Bastiat is a guest writer for Scragged.com (here) writes:

Christopher Hitchens Doesn't Get It

So, powerful mass movements such as the world’s organized religions – even accepting Hitchens’ argument that they are: “violent, irrational, intolerant, allied to racism, tribalism and bigotry” – can serve a critical role in maintaining liberty. They do this because they compete for, and limit, the concentration of resources. Adam Smith’s Invisible Hand has a role to play even in this unlikely marketplace.

Beware the False Prophet

As a classical liberal, I tend to think one of the primary goals of political discourse should be helping others reject the lure of the mass-movement mentality and embrace individualism.

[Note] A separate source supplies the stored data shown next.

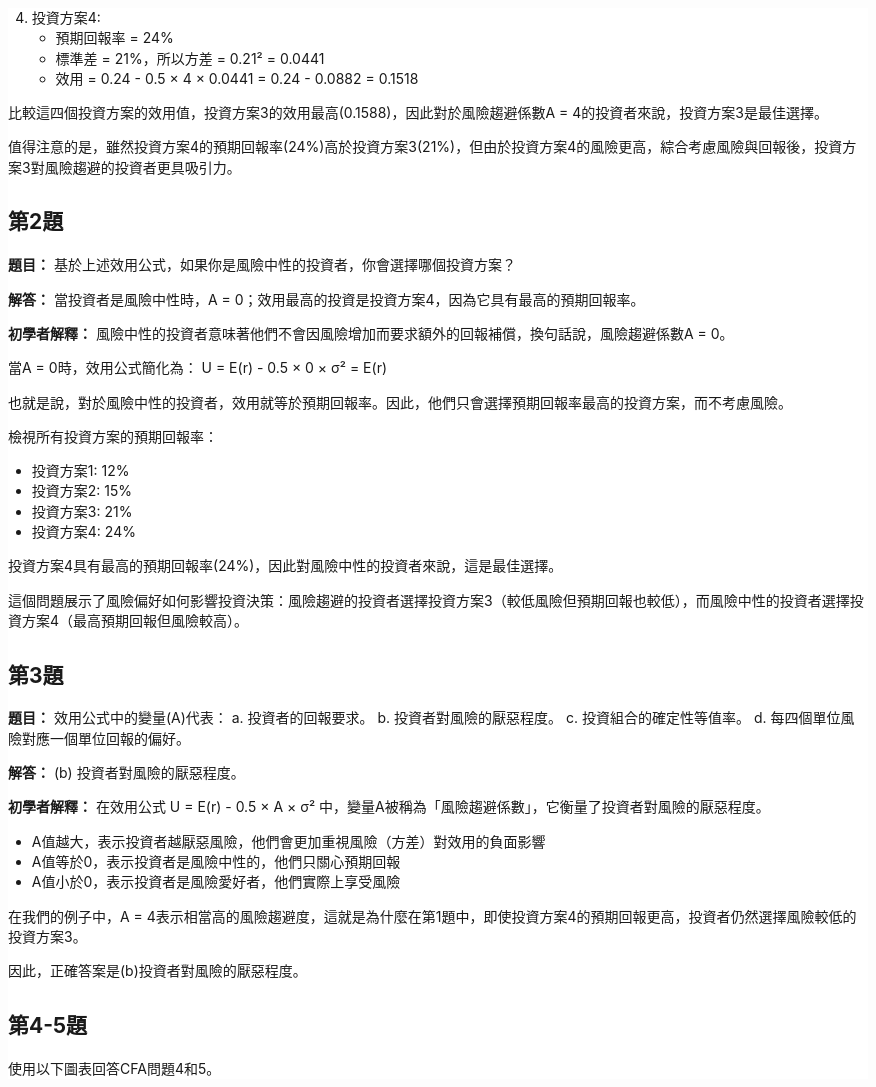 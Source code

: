 4. 投資方案4:
   - 預期回報率 = 24%
   - 標準差 = 21%，所以方差 = 0.21² = 0.0441
   - 效用 = 0.24 - 0.5 × 4 × 0.0441 = 0.24 - 0.0882 = 0.1518

比較這四個投資方案的效用值，投資方案3的效用最高(0.1588)，因此對於風險趨避係數A = 4的投資者來說，投資方案3是最佳選擇。

值得注意的是，雖然投資方案4的預期回報率(24%)高於投資方案3(21%)，但由於投資方案4的風險更高，綜合考慮風險與回報後，投資方案3對風險趨避的投資者更具吸引力。

## 第2題
**題目：** 基於上述效用公式，如果你是風險中性的投資者，你會選擇哪個投資方案？

**解答：**
當投資者是風險中性時，A = 0；效用最高的投資是投資方案4，因為它具有最高的預期回報率。

**初學者解釋：**
風險中性的投資者意味著他們不會因風險增加而要求額外的回報補償，換句話說，風險趨避係數A = 0。

當A = 0時，效用公式簡化為：
U = E(r) - 0.5 × 0 × σ² = E(r)

也就是說，對於風險中性的投資者，效用就等於預期回報率。因此，他們只會選擇預期回報率最高的投資方案，而不考慮風險。

檢視所有投資方案的預期回報率：
- 投資方案1: 12%
- 投資方案2: 15%
- 投資方案3: 21%
- 投資方案4: 24%

投資方案4具有最高的預期回報率(24%)，因此對風險中性的投資者來說，這是最佳選擇。

這個問題展示了風險偏好如何影響投資決策：風險趨避的投資者選擇投資方案3（較低風險但預期回報也較低），而風險中性的投資者選擇投資方案4（最高預期回報但風險較高）。

## 第3題
**題目：** 效用公式中的變量(A)代表：
a. 投資者的回報要求。
b. 投資者對風險的厭惡程度。
c. 投資組合的確定性等值率。
d. 每四個單位風險對應一個單位回報的偏好。

**解答：**
(b) 投資者對風險的厭惡程度。

**初學者解釋：**
在效用公式 U = E(r) - 0.5 × A × σ² 中，變量A被稱為「風險趨避係數」，它衡量了投資者對風險的厭惡程度。

- A值越大，表示投資者越厭惡風險，他們會更加重視風險（方差）對效用的負面影響
- A值等於0，表示投資者是風險中性的，他們只關心預期回報
- A值小於0，表示投資者是風險愛好者，他們實際上享受風險

在我們的例子中，A = 4表示相當高的風險趨避度，這就是為什麼在第1題中，即使投資方案4的預期回報更高，投資者仍然選擇風險較低的投資方案3。

因此，正確答案是(b)投資者對風險的厭惡程度。

## 第4-5題
使用以下圖表回答CFA問題4和5。
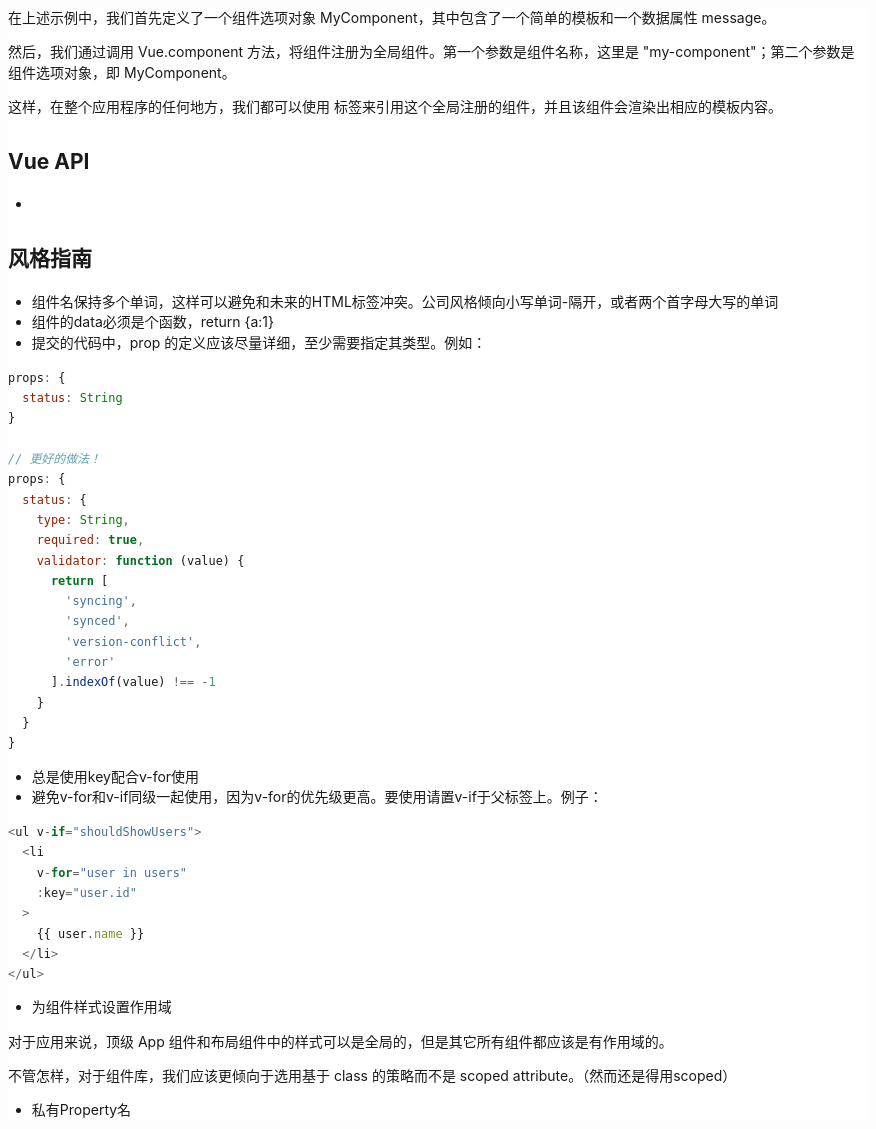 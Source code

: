 在上述示例中，我们首先定义了一个组件选项对象 MyComponent，其中包含了一个简单的模板和一个数据属性 message。

然后，我们通过调用 Vue.component 方法，将组件注册为全局组件。第一个参数是组件名称，这里是 "my-component"；第二个参数是组件选项对象，即 MyComponent。

这样，在整个应用程序的任何地方，我们都可以使用 <my-component></my-component> 标签来引用这个全局注册的组件，并且该组件会渲染出相应的模板内容。

## Vue API
- 
## 风格指南
- 组件名保持多个单词，这样可以避免和未来的HTML标签冲突。公司风格倾向小写单词-隔开，或者两个首字母大写的单词
- 组件的data必须是个函数，return {a:1}
- 提交的代码中，prop 的定义应该尽量详细，至少需要指定其类型。例如：
```javascript
props: {
  status: String
}

// 更好的做法！
props: {
  status: {
    type: String,
    required: true,
    validator: function (value) {
      return [
        'syncing',
        'synced',
        'version-conflict',
        'error'
      ].indexOf(value) !== -1
    }
  }
}
```
- 总是使用key配合v-for使用
- 避免v-for和v-if同级一起使用，因为v-for的优先级更高。要使用请置v-if于父标签上。例子：
```javascript
<ul v-if="shouldShowUsers">
  <li
    v-for="user in users"
    :key="user.id"
  >
    {{ user.name }}
  </li>
</ul>
```

- 为组件样式设置作用域

对于应用来说，顶级 App 组件和布局组件中的样式可以是全局的，但是其它所有组件都应该是有作用域的。

不管怎样，对于组件库，我们应该更倾向于选用基于 class 的策略而不是 scoped attribute。（然而还是得用scoped）
- 私有Property名
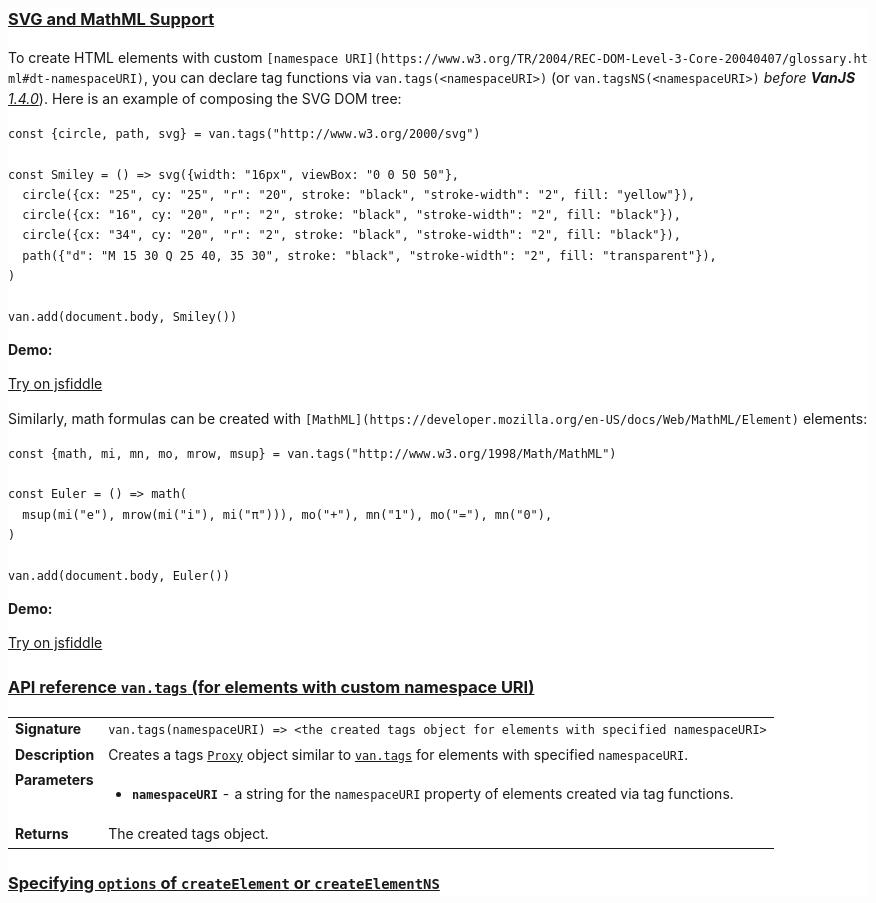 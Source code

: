 ### [SVG and MathML Support](#svg-and-mathml-support)

To create HTML elements with custom `[namespace URI](https://www.w3.org/TR/2004/REC-DOM-Level-3-Core-20040407/glossary.html#dt-namespaceURI)`, you can declare tag functions via `van.tags(<namespaceURI>)` (or `van.tagsNS(<namespaceURI>)` _before **VanJS** [1.4.0](https://github.com/vanjs-org/van/discussions/280)_). Here is an example of composing the SVG DOM tree:

    const {circle, path, svg} = van.tags("http://www.w3.org/2000/svg")
    
    const Smiley = () => svg({width: "16px", viewBox: "0 0 50 50"},
      circle({cx: "25", cy: "25", "r": "20", stroke: "black", "stroke-width": "2", fill: "yellow"}),
      circle({cx: "16", cy: "20", "r": "2", stroke: "black", "stroke-width": "2", fill: "black"}),
      circle({cx: "34", cy: "20", "r": "2", stroke: "black", "stroke-width": "2", fill: "black"}),
      path({"d": "M 15 30 Q 25 40, 35 30", stroke: "black", "stroke-width": "2", fill: "transparent"}),
    )
    
    van.add(document.body, Smiley())
    

**Demo:**

[Try on jsfiddle](https://jsfiddle.net/gh/get/library/pure/vanjs-org/vanjs-org.github.io/tree/master/jsfiddle/tutorial/smiley)

Similarly, math formulas can be created with `[MathML](https://developer.mozilla.org/en-US/docs/Web/MathML/Element)` elements:

    const {math, mi, mn, mo, mrow, msup} = van.tags("http://www.w3.org/1998/Math/MathML")
    
    const Euler = () => math(
      msup(mi("e"), mrow(mi("i"), mi("π"))), mo("+"), mn("1"), mo("="), mn("0"),
    )
    
    van.add(document.body, Euler())
    

**Demo:**

[Try on jsfiddle](https://jsfiddle.net/gh/get/library/pure/vanjs-org/vanjs-org.github.io/tree/master/jsfiddle/tutorial/euler)

### [API reference `van.tags` (for elements with custom namespace URI)](#api-tagsns)

<table><tbody><tr><td><b>Signature</b></td><td><code class="language-js">van.tags(namespaceURI) =&gt; &lt;the created tags object for elements with specified namespaceURI&gt;</code></td></tr><tr><td><b>Description</b></td><td>Creates a tags <code class="symbol"><a href="https://developer.mozilla.org/en-US/docs/Web/JavaScript/Reference/Global_Objects/Proxy" class="w3-hover-opacity">Proxy</a></code> object similar to <code class="symbol"><a href="#api-tags" class="w3-hover-opacity">van.tags</a></code> for elements with specified <code class="symbol">namespaceURI</code>.</td></tr><tr><td><b>Parameters</b></td><td><ul><li><b><code class="symbol">namespaceURI</code></b> - a string for the <code class="symbol">namespaceURI</code> property of elements created via tag functions.</li></ul></td></tr><tr><td><b>Returns</b></td><td>The created tags object.</td></tr></tbody></table>

### [Specifying `options` of `createElement` or `createElementNS`](#specifying-options-of-createelement-or-createelementns)
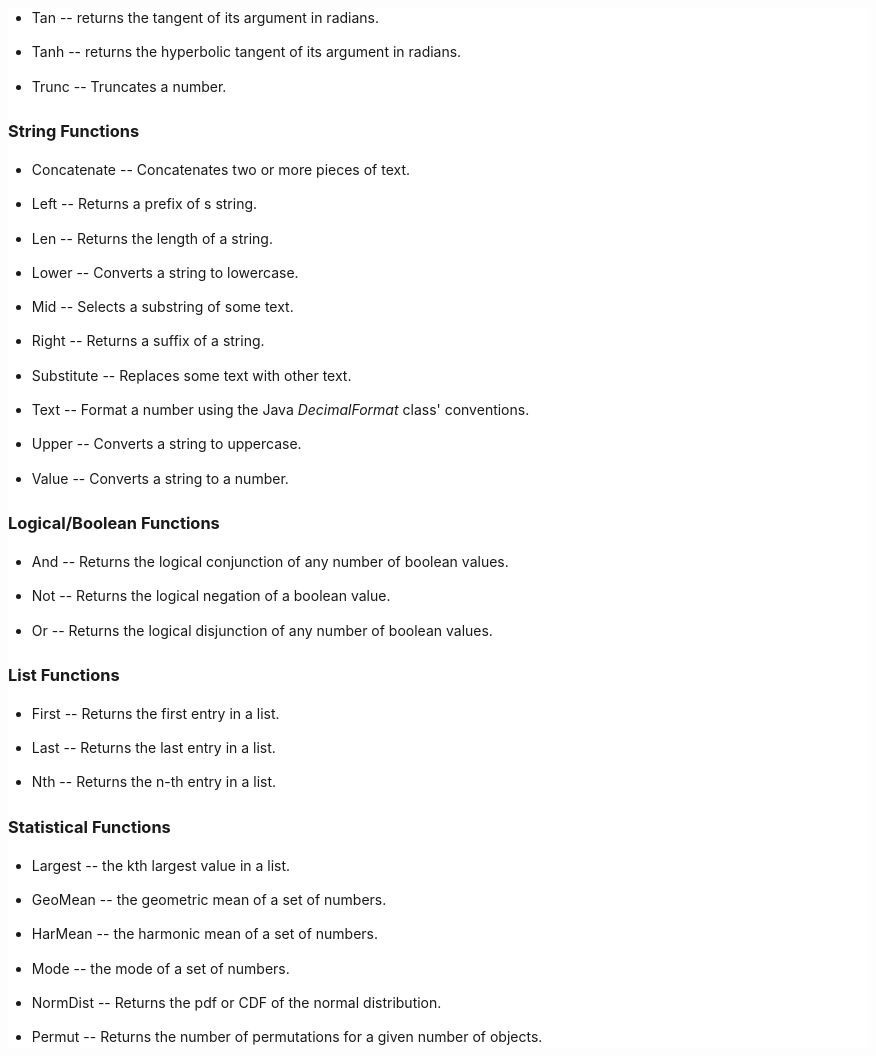 -   Tan -- returns the tangent of its argument in radians.

-   Tanh -- returns the hyperbolic tangent of its argument in radians.

-   Trunc -- Truncates a number.

### String Functions

-   Concatenate -- Concatenates two or more pieces of text.

-   Left -- Returns a prefix of s string.

-   Len -- Returns the length of a string.

-   Lower -- Converts a string to lowercase.

-   Mid -- Selects a substring of some text.

-   Right -- Returns a suffix of a string.

-   Substitute -- Replaces some text with other text.

-   Text -- Format a number using the Java *DecimalFormat*
    class' conventions.

-   Upper -- Converts a string to uppercase.

-   Value -- Converts a string to a number.

### Logical/Boolean Functions

-   And -- Returns the logical conjunction of any number of
    boolean values.

-   Not -- Returns the logical negation of a boolean value.

-   Or -- Returns the logical disjunction of any number of
    boolean values.

### List Functions

-   First -- Returns the first entry in a list.

-   Last -- Returns the last entry in a list.

-   Nth -- Returns the n-th entry in a list.

### Statistical Functions

-   Largest -- the kth largest value in a list.

-   GeoMean -- the geometric mean of a set of numbers.

-   HarMean -- the harmonic mean of a set of numbers.

-   Mode -- the mode of a set of numbers.

-   NormDist -- Returns the pdf or CDF of the normal distribution.

-   Permut -- Returns the number of permutations for a given number
    of objects.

That’s not likely to happen overnight – the desire to belong to a large, enthusiastic movement seems to be embedded in human nature as witness the recent youthful enthusiasm for Mr. Obama's brand of enthusiasm. So, until we’re able to make real headway against collectivism in general, we need to recognize the importance of playing the various enemies of individual thought and action off of one another. By ensuring that religions check the power of the state, that political parties and candidates check each other, that socialist movements check the power of religion, and that all collectives are kept in a diluted state by competition with each other, we can better ensure that individual rights will go unmolested by any one movement’s achieving ascendancy for its own agenda
.”

Comment
Bastiat is almost right, but is sidetracked by the myth of Adam Smith’s invisible hand (“Adam Smith’s Invisible Hand has a role to play even in this unlikely marketplace”).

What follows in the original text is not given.